Beacon or device exact position can be triangulated, where distance is retrieved by RSSI level, there are several projects on the web with this purpose (e.g. https://proximi.io/accurate-indoor-positioning-bluetooth-beacons/). However the most reliable distance based application is the kind based on signal area covered by beacons or at most beacons-receiver point to point distance.

Triangulating schema

Who is Sensoro ?

SENSORO is a company that is developing Bluetooth low-energy smart sensors and transmission technology. Its focus is on front-end sensors, alpha-based IoT base stations, big data analytics and marketing. They produce four different types of Bluetooth beacon devices.

What were our starting ingredients?

We had 3/4 different types of beacons to be used.

These were the devices Professor give us.

They are three BLE beacons, two of them featuring temperature sensors.
To hide low-level BLE protocol communication we found a useful (but a bit out-dated and under-documented) repository with sdk ready to be implemented: https://github.com/Sensoro/SDK-Android

Here we found a useful sample to start with: “BootCompleted” Android app. It contains simple callback methods called when entering/leaving beacon signal areas. They can be easily customized for your application.

How we used them?

Unfortunately our beacon built-in sensors was just about temperature in the room, this made difficult to do something like presence recognition of cars in parking lots (which was our starting idea). However we decided to use presence based connection to beacons to do some simple statistical data analysis and then get back result to user.

So the next step we took was about Azure Iot Hub.

What is Azure Iot Hub and how does it works?

Microsoft Azure is a complex set of cloud services ready to be configured and used in pay as you go fashion. Letting you create, manage and deploy professional application very quickly. At first the challenging part is to choose the right services for your application, understand how they can be managed and connected between them. The best thing is to read carefully the online documentation and Microsoft Azure pdf guide.

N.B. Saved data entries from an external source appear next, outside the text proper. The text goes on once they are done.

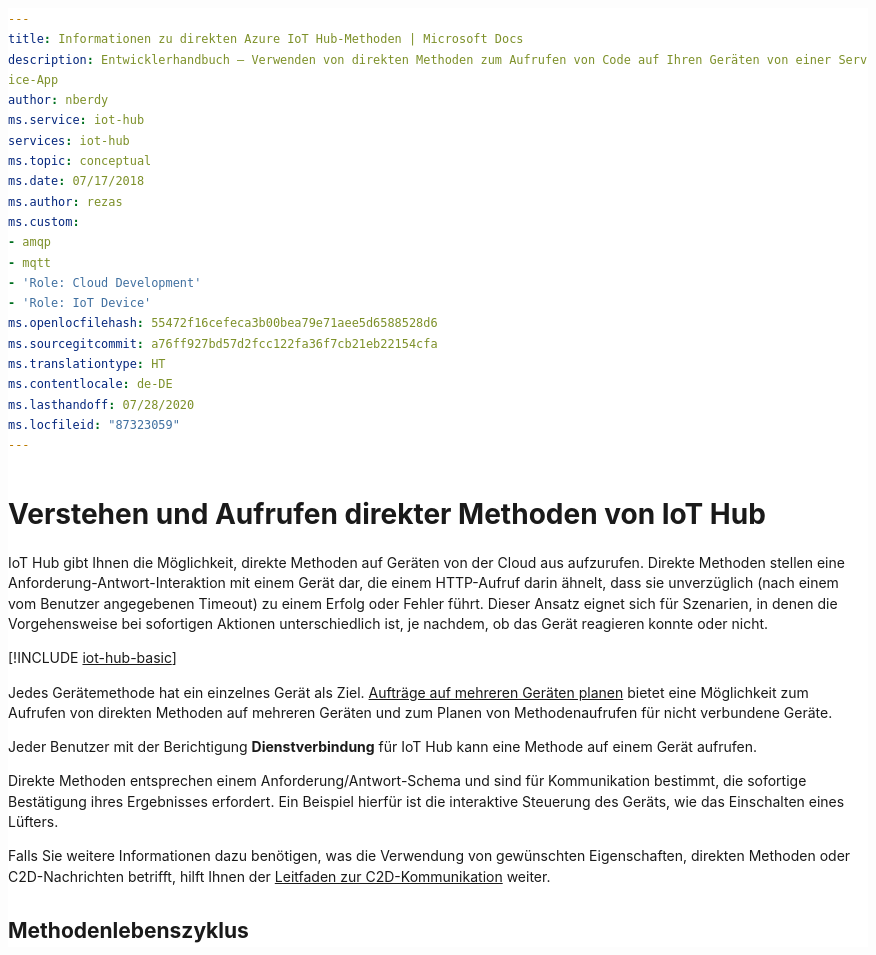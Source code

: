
 ```yaml
---
title: Informationen zu direkten Azure IoT Hub-Methoden | Microsoft Docs
description: Entwicklerhandbuch – Verwenden von direkten Methoden zum Aufrufen von Code auf Ihren Geräten von einer Service-App
author: nberdy
ms.service: iot-hub
services: iot-hub
ms.topic: conceptual
ms.date: 07/17/2018
ms.author: rezas
ms.custom:
- amqp
- mqtt
- 'Role: Cloud Development'
- 'Role: IoT Device'
ms.openlocfilehash: 55472f16cefeca3b00bea79e71aee5d6588528d6
ms.sourcegitcommit: a76ff927bd57d2fcc122fa36f7cb21eb22154cfa
ms.translationtype: HT
ms.contentlocale: de-DE
ms.lasthandoff: 07/28/2020
ms.locfileid: "87323059"
---
```

# <a name="understand-and-invoke-direct-methods-from-iot-hub"></a>Verstehen und Aufrufen direkter Methoden von IoT Hub

IoT Hub gibt Ihnen die Möglichkeit, direkte Methoden auf Geräten von der Cloud aus aufzurufen. Direkte Methoden stellen eine Anforderung-Antwort-Interaktion mit einem Gerät dar, die einem HTTP-Aufruf darin ähnelt, dass sie unverzüglich (nach einem vom Benutzer angegebenen Timeout) zu einem Erfolg oder Fehler führt. Dieser Ansatz eignet sich für Szenarien, in denen die Vorgehensweise bei sofortigen Aktionen unterschiedlich ist, je nachdem, ob das Gerät reagieren konnte oder nicht.

[!INCLUDE [iot-hub-basic](../../includes/iot-hub-basic-whole.md)]

Jedes Gerätemethode hat ein einzelnes Gerät als Ziel. [Aufträge auf mehreren Geräten planen](iot-hub-devguide-jobs.md) bietet eine Möglichkeit zum Aufrufen von direkten Methoden auf mehreren Geräten und zum Planen von Methodenaufrufen für nicht verbundene Geräte.

Jeder Benutzer mit der Berichtigung **Dienstverbindung** für IoT Hub kann eine Methode auf einem Gerät aufrufen.

Direkte Methoden entsprechen einem Anforderung/Antwort-Schema und sind für Kommunikation bestimmt, die sofortige Bestätigung ihres Ergebnisses erfordert. Ein Beispiel hierfür ist die interaktive Steuerung des Geräts, wie das Einschalten eines Lüfters.

Falls Sie weitere Informationen dazu benötigen, was die Verwendung von gewünschten Eigenschaften, direkten Methoden oder C2D-Nachrichten betrifft, hilft Ihnen der [Leitfaden zur C2D-Kommunikation](iot-hub-devguide-c2d-guidance.md) weiter.

## <a name="method-lifecycle"></a>Methodenlebenszyklus
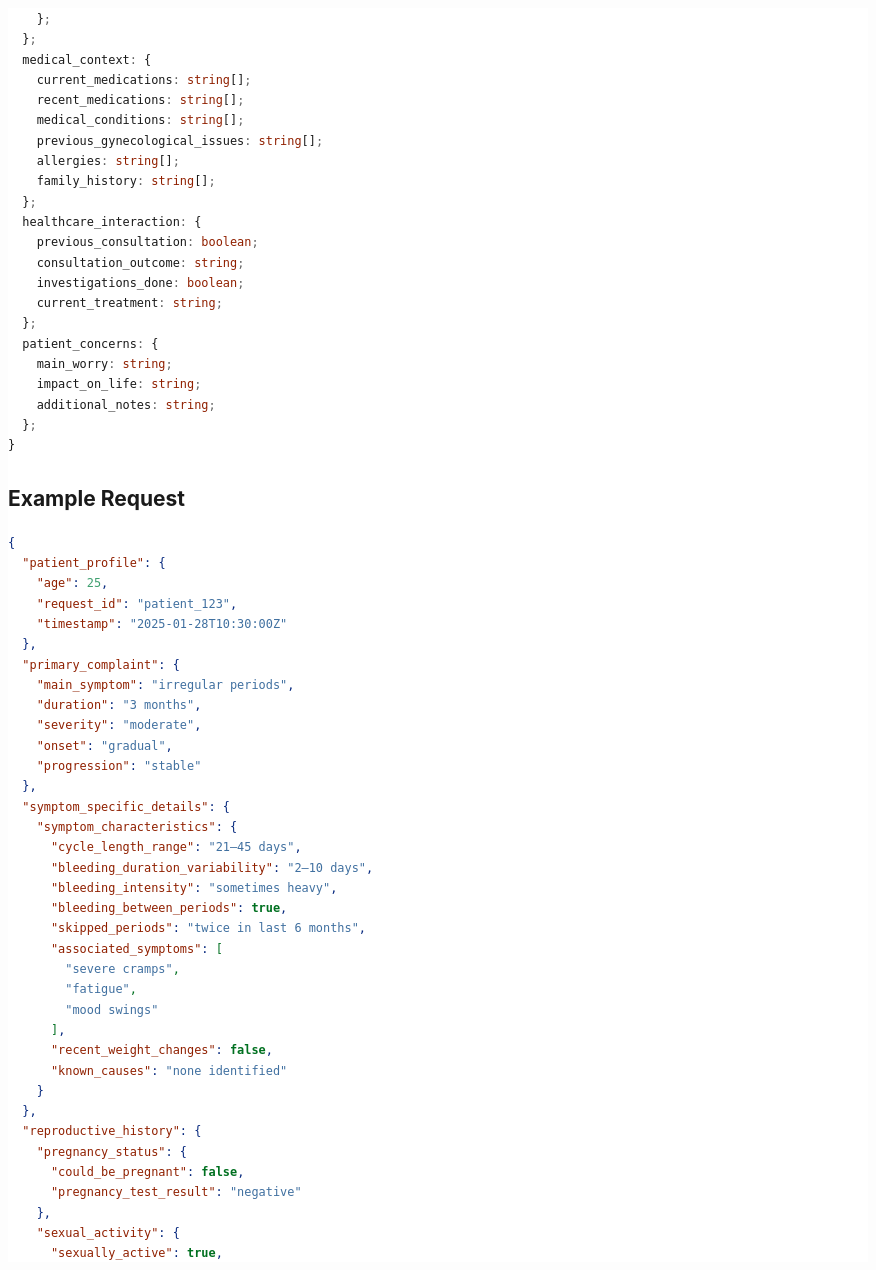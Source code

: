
 ```typescript
    };
  };
  medical_context: {
    current_medications: string[];
    recent_medications: string[];
    medical_conditions: string[];
    previous_gynecological_issues: string[];
    allergies: string[];
    family_history: string[];
  };
  healthcare_interaction: {
    previous_consultation: boolean;
    consultation_outcome: string;
    investigations_done: boolean;
    current_treatment: string;
  };
  patient_concerns: {
    main_worry: string;
    impact_on_life: string;
    additional_notes: string;
  };
}
```

## Example Request

```json
{
  "patient_profile": {
    "age": 25,
    "request_id": "patient_123",
    "timestamp": "2025-01-28T10:30:00Z"
  },
  "primary_complaint": {
    "main_symptom": "irregular periods",
    "duration": "3 months",
    "severity": "moderate",
    "onset": "gradual",
    "progression": "stable"
  },
  "symptom_specific_details": {
    "symptom_characteristics": {
      "cycle_length_range": "21–45 days",
      "bleeding_duration_variability": "2–10 days",
      "bleeding_intensity": "sometimes heavy",
      "bleeding_between_periods": true,
      "skipped_periods": "twice in last 6 months",
      "associated_symptoms": [
        "severe cramps",
        "fatigue",
        "mood swings"
      ],
      "recent_weight_changes": false,
      "known_causes": "none identified"
    }
  },
  "reproductive_history": {
    "pregnancy_status": {
      "could_be_pregnant": false,
      "pregnancy_test_result": "negative"
    },
    "sexual_activity": {
      "sexually_active": true,
```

Global view of some Azure services interconnections.

How we used Azure

Our idea about Azure implementation in our project was to establish a bi-directional communication between the user device and Azure cloud system. This was possible integrating different services of Azure system e.g. stream analytics, database servers and online API. In this way user could take advantage of data integration happened in cloud and visualize otherwise impossible to obtain information such as the number of people entered the parking that day.

Azure back-end services we used.

From mobile app to Azure

The first part is made customizing azure example to send data from a mobile app to Iot Hub and then Azure stream analytics to visualize data sent from the android mobile app in Cloud. However we also needed to add a db server able to store data received from android application which are beacons-client information. So we chose a MySQL server service in Azure and created the correct tables. After some string connections specification made on the Azure website portal the three services on Azure were talking to each-other and we were able to store data from the smartphone onto the server db. Now we needed to bring back data to client in order to make the app somehow useful.

From Azure back to mobile app

Our idea was to group user data by beacon ids (identifying a sector of the car parking) and specific days counting how many different devices entered into the parking. To do so we customized an example making a TodoList cloud app in order to connect it to our database and execute our query from API callable from device. As far as we went, we were able to have the API making the query that we managed to insert into Android code in the future.

Final Conclusion

This project was very interesting and involved many different coding languages (nodejs and Linq for the backend, SQL for the d.b., Java for the Android) and knowledge about Azure portal (very powerful but not so well documented because of its frequent changes and sometimes dispersed), Android Studio app developing, Beacons SDK.